WHAT IS NEEDED
Look through the records below for the line holding "- Güvenlik açıkları". Write it out exactly, with each following line through the line holding "hizmet reddi koruması".

DATA TO EXAMINE

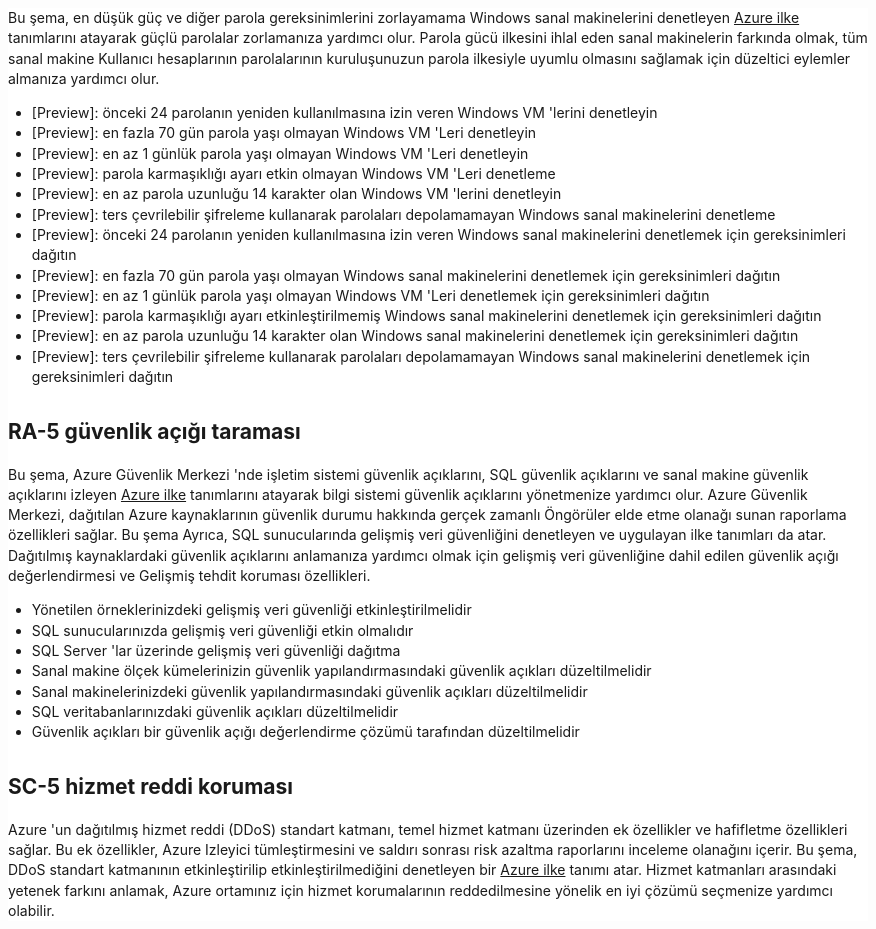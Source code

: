 Bu şema, en düşük güç ve diğer parola gereksinimlerini zorlayamama Windows sanal makinelerini denetleyen [Azure ilke](../../../policy/overview.md) tanımlarını atayarak güçlü parolalar zorlamanıza yardımcı olur. Parola gücü ilkesini ihlal eden sanal makinelerin farkında olmak, tüm sanal makine Kullanıcı hesaplarının parolalarının kuruluşunuzun parola ilkesiyle uyumlu olmasını sağlamak için düzeltici eylemler almanıza yardımcı olur.

- \[Preview\]: önceki 24 parolanın yeniden kullanılmasına izin veren Windows VM 'lerini denetleyin
- \[Preview\]: en fazla 70 gün parola yaşı olmayan Windows VM 'Leri denetleyin
- \[Preview\]: en az 1 günlük parola yaşı olmayan Windows VM 'Leri denetleyin
- \[Preview\]: parola karmaşıklığı ayarı etkin olmayan Windows VM 'Leri denetleme
- \[Preview\]: en az parola uzunluğu 14 karakter olan Windows VM 'lerini denetleyin
- \[Preview\]: ters çevrilebilir şifreleme kullanarak parolaları depolamamayan Windows sanal makinelerini denetleme
- \[Preview\]: önceki 24 parolanın yeniden kullanılmasına izin veren Windows sanal makinelerini denetlemek için gereksinimleri dağıtın
- \[Preview\]: en fazla 70 gün parola yaşı olmayan Windows sanal makinelerini denetlemek için gereksinimleri dağıtın
- \[Preview\]: en az 1 günlük parola yaşı olmayan Windows VM 'Leri denetlemek için gereksinimleri dağıtın
- \[Preview\]: parola karmaşıklığı ayarı etkinleştirilmemiş Windows sanal makinelerini denetlemek için gereksinimleri dağıtın
- \[Preview\]: en az parola uzunluğu 14 karakter olan Windows sanal makinelerini denetlemek için gereksinimleri dağıtın
- \[Preview\]: ters çevrilebilir şifreleme kullanarak parolaları depolamamayan Windows sanal makinelerini denetlemek için gereksinimleri dağıtın

## <a name="ra-5-vulnerability-scanning"></a>RA-5 güvenlik açığı taraması

Bu şema, Azure Güvenlik Merkezi 'nde işletim sistemi güvenlik açıklarını, SQL güvenlik açıklarını ve sanal makine güvenlik açıklarını izleyen [Azure ilke](../../../policy/overview.md) tanımlarını atayarak bilgi sistemi güvenlik açıklarını yönetmenize yardımcı olur. Azure Güvenlik Merkezi, dağıtılan Azure kaynaklarının güvenlik durumu hakkında gerçek zamanlı Öngörüler elde etme olanağı sunan raporlama özellikleri sağlar. Bu şema Ayrıca, SQL sunucularında gelişmiş veri güvenliğini denetleyen ve uygulayan ilke tanımları da atar. Dağıtılmış kaynaklardaki güvenlik açıklarını anlamanıza yardımcı olmak için gelişmiş veri güvenliğine dahil edilen güvenlik açığı değerlendirmesi ve Gelişmiş tehdit koruması özellikleri.

- Yönetilen örneklerinizdeki gelişmiş veri güvenliği etkinleştirilmelidir
- SQL sunucularınızda gelişmiş veri güvenliği etkin olmalıdır
- SQL Server 'lar üzerinde gelişmiş veri güvenliği dağıtma
- Sanal makine ölçek kümelerinizin güvenlik yapılandırmasındaki güvenlik açıkları düzeltilmelidir
- Sanal makinelerinizdeki güvenlik yapılandırmasındaki güvenlik açıkları düzeltilmelidir
- SQL veritabanlarınızdaki güvenlik açıkları düzeltilmelidir
- Güvenlik açıkları bir güvenlik açığı değerlendirme çözümü tarafından düzeltilmelidir

## <a name="sc-5-denial-of-service-protection"></a>SC-5 hizmet reddi koruması

Azure 'un dağıtılmış hizmet reddi (DDoS) standart katmanı, temel hizmet katmanı üzerinden ek özellikler ve hafifletme özellikleri sağlar. Bu ek özellikler, Azure Izleyici tümleştirmesini ve saldırı sonrası risk azaltma raporlarını inceleme olanağını içerir. Bu şema, DDoS standart katmanının etkinleştirilip etkinleştirilmediğini denetleyen bir [Azure ilke](../../../policy/overview.md) tanımı atar. Hizmet katmanları arasındaki yetenek farkını anlamak, Azure ortamınız için hizmet korumalarının reddedilmesine yönelik en iyi çözümü seçmenize yardımcı olabilir.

REPLY TO THE EXERCISE
- Güvenlik açıkları bir güvenlik açığı değerlendirme çözümü tarafından düzeltilmelidir

## <a name="sc-5-denial-of-service-protection"></a>SC-5 hizmet reddi koruması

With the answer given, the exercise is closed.